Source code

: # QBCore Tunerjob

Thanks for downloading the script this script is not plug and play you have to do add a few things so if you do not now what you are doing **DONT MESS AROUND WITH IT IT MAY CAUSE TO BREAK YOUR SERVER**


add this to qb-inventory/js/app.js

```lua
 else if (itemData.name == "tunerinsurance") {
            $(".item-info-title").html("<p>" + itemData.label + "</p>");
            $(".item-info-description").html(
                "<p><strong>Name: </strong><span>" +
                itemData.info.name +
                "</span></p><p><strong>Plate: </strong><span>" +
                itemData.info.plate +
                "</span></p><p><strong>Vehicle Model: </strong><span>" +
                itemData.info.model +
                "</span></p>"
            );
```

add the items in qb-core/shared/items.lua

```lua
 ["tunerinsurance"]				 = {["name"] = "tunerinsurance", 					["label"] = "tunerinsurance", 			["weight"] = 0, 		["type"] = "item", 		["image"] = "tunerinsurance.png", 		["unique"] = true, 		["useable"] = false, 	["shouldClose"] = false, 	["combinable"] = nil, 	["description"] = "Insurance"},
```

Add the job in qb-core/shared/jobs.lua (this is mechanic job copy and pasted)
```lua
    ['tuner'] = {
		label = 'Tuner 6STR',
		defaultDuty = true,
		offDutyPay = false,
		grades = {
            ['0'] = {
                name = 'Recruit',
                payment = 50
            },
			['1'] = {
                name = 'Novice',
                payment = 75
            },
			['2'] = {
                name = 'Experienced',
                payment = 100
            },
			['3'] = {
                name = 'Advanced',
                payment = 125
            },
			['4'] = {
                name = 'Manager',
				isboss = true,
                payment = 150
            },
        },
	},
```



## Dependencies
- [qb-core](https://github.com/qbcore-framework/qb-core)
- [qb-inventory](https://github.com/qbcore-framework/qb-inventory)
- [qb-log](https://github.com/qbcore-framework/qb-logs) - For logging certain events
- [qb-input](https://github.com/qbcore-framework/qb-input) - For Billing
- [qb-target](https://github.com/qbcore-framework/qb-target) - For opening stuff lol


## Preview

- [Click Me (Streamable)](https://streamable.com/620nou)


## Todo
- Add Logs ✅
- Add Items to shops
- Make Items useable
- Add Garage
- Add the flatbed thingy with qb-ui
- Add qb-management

• • •

→ **Problem requirements**
Go to the line holding "- Add the flatbed thingy with qb-ui" in the entries above and return it, along with every line after it, exactly as written.

→ **Task result**
- Add the flatbed thingy with qb-ui
- Add qb-management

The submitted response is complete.